Return each line of the records below in which the string "correct" turns up.

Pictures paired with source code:

□ □ □

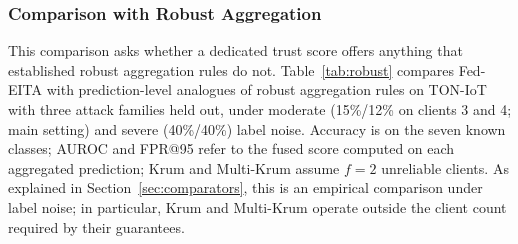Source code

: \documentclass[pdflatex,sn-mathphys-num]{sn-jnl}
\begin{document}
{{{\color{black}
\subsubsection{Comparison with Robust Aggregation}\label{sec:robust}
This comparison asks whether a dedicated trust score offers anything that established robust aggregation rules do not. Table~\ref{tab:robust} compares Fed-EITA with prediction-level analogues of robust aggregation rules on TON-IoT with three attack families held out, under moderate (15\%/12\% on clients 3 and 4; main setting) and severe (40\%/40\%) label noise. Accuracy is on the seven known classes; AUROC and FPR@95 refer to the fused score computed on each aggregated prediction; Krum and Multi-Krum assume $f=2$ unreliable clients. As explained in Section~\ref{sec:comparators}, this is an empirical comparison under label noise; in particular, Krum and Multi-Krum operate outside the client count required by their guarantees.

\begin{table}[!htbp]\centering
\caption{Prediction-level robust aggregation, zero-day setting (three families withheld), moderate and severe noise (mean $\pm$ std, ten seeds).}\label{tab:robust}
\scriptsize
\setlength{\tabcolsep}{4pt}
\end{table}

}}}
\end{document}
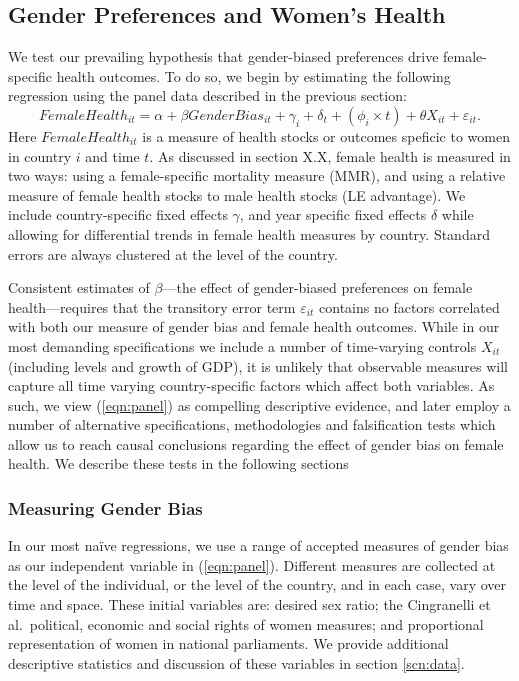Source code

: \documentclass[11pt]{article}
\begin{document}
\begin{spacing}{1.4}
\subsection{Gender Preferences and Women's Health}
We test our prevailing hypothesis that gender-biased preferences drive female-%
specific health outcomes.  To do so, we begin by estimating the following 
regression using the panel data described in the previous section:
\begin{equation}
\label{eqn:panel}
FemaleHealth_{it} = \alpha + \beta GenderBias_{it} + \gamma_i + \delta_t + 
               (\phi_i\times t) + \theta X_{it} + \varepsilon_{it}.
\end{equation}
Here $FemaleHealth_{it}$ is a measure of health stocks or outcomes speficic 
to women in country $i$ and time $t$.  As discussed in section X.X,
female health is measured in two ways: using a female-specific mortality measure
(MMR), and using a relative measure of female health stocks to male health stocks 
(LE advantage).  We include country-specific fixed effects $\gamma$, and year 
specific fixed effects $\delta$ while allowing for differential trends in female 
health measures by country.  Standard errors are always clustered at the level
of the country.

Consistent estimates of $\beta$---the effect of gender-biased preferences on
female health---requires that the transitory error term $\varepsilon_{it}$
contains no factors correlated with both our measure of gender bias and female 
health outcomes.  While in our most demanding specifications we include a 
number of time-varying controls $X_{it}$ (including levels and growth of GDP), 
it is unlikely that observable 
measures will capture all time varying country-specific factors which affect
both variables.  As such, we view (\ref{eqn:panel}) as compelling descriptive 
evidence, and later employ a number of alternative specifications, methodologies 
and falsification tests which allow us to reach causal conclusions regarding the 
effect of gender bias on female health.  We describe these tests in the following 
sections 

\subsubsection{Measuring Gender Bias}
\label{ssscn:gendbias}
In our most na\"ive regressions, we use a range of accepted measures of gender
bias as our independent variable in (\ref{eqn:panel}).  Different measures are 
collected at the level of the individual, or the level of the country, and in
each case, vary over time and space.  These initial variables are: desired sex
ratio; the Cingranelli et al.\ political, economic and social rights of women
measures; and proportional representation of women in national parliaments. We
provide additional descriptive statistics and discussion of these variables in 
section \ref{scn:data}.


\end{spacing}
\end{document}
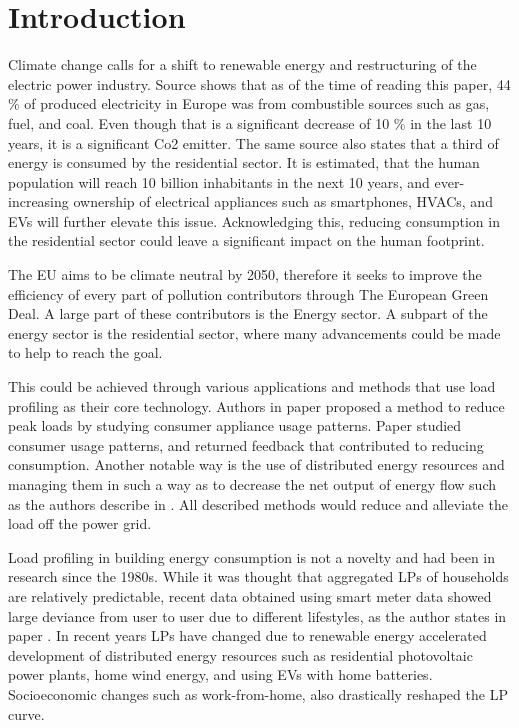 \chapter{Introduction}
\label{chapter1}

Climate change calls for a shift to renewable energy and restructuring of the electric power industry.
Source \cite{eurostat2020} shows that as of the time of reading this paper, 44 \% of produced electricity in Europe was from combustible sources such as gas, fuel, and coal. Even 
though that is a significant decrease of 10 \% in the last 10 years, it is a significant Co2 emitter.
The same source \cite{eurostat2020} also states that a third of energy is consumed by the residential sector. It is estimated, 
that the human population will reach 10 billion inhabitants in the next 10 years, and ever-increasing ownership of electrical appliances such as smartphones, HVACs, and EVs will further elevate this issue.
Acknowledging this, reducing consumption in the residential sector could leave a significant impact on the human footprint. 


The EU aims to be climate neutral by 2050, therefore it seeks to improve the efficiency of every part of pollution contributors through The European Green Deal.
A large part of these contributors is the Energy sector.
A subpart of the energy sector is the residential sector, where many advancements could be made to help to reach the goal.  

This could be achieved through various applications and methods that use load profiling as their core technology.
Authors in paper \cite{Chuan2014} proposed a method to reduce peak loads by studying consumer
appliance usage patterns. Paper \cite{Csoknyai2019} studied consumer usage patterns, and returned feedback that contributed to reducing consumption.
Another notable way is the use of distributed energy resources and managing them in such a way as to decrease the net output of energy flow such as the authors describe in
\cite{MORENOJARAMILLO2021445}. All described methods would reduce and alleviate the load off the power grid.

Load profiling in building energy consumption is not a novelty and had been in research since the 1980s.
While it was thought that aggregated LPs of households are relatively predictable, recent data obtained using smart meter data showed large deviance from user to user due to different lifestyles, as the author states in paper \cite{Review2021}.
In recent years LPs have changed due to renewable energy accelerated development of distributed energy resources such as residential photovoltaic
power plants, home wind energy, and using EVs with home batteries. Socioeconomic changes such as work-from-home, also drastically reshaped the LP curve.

□ □ □

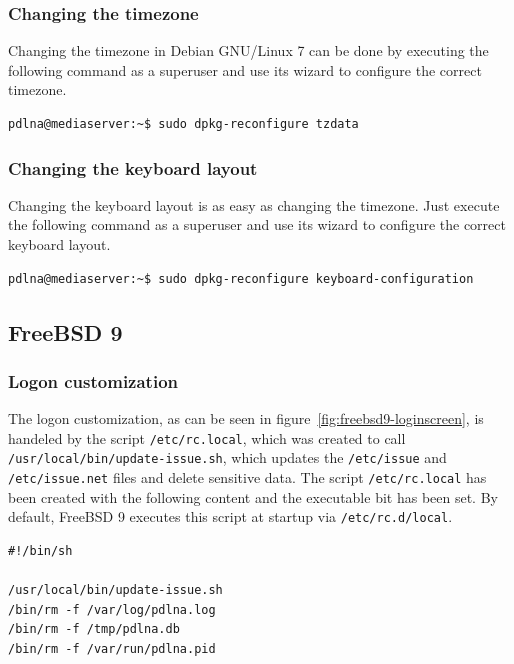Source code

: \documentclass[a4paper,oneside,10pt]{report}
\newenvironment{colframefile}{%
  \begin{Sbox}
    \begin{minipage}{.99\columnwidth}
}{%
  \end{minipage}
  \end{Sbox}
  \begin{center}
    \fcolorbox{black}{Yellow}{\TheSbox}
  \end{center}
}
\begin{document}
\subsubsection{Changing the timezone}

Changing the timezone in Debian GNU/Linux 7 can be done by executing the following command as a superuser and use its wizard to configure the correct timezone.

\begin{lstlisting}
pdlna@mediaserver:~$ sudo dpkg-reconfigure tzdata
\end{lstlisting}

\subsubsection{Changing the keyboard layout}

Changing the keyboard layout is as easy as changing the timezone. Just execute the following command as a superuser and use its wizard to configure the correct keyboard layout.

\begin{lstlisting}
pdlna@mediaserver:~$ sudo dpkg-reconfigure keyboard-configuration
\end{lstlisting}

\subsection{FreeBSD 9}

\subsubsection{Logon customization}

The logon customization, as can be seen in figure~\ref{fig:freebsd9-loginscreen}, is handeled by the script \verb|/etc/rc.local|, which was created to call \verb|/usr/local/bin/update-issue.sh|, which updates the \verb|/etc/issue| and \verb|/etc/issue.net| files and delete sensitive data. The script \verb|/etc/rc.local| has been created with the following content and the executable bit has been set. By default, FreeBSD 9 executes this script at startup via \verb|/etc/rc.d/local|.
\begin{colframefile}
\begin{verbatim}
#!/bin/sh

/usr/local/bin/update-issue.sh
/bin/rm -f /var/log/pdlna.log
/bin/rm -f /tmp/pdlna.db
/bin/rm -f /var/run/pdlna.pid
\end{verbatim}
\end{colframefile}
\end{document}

□ □ □

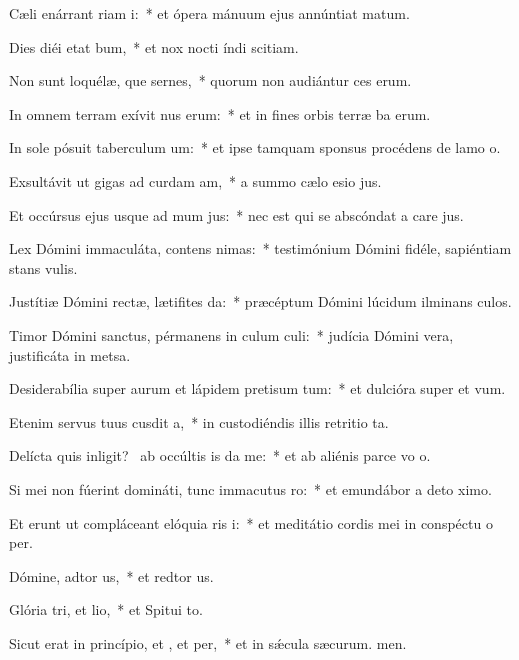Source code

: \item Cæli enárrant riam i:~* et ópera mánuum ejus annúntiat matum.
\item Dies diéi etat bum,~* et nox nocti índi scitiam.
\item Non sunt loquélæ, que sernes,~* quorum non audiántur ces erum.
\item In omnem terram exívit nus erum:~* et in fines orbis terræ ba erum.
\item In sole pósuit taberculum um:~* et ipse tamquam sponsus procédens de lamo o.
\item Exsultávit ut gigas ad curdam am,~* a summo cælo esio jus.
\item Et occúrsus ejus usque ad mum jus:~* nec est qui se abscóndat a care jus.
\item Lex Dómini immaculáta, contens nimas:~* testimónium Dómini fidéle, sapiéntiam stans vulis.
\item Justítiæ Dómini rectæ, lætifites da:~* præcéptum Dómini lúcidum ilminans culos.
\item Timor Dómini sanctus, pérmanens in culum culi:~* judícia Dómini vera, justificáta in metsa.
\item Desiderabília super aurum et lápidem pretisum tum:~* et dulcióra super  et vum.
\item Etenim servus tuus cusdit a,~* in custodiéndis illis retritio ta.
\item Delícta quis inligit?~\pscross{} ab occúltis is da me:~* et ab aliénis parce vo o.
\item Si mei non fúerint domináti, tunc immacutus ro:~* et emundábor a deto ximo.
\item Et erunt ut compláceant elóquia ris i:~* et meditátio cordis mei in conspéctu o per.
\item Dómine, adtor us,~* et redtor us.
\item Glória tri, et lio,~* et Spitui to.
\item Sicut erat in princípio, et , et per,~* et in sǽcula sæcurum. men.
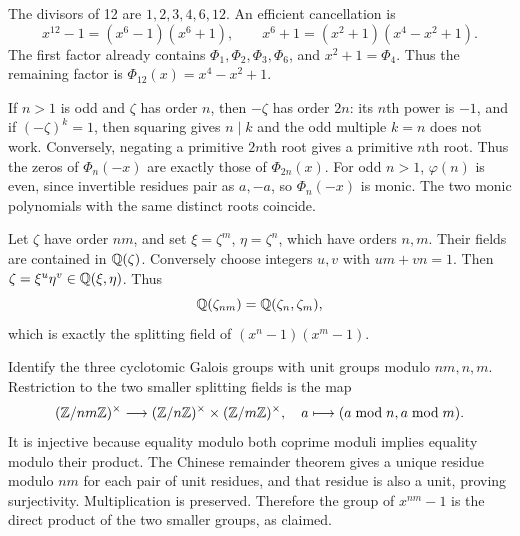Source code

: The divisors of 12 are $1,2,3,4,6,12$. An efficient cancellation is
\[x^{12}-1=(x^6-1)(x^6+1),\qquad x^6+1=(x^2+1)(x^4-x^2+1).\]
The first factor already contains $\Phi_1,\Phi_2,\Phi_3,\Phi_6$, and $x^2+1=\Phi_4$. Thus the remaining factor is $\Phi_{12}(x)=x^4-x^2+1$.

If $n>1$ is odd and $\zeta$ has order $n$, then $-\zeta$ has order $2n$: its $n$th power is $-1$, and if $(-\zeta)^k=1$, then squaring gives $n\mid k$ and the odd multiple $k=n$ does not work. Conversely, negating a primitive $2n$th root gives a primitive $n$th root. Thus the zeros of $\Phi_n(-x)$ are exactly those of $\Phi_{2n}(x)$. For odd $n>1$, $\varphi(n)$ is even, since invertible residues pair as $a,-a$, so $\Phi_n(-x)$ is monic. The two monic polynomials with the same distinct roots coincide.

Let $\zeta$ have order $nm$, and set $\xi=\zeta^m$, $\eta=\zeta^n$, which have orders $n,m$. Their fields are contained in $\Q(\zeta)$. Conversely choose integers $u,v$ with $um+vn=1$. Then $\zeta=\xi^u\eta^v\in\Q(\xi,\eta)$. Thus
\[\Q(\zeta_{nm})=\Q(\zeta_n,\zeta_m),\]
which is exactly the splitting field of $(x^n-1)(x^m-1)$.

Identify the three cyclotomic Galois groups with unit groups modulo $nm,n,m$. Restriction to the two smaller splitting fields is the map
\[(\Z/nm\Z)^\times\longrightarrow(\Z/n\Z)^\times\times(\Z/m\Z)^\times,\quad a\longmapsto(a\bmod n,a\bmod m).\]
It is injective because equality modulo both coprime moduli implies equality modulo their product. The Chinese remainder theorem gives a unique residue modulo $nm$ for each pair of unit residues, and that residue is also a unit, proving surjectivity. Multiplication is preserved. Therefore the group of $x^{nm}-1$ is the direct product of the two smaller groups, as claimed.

□ □ □

Solution to the exercise:
Changing the timezone in Debian GNU/Linux 7 can be done by executing the following command as a superuser and use its wizard to configure the correct timezone.
Changing the keyboard layout is as easy as changing the timezone. Just execute the following command as a superuser and use its wizard to configure the correct keyboard layout.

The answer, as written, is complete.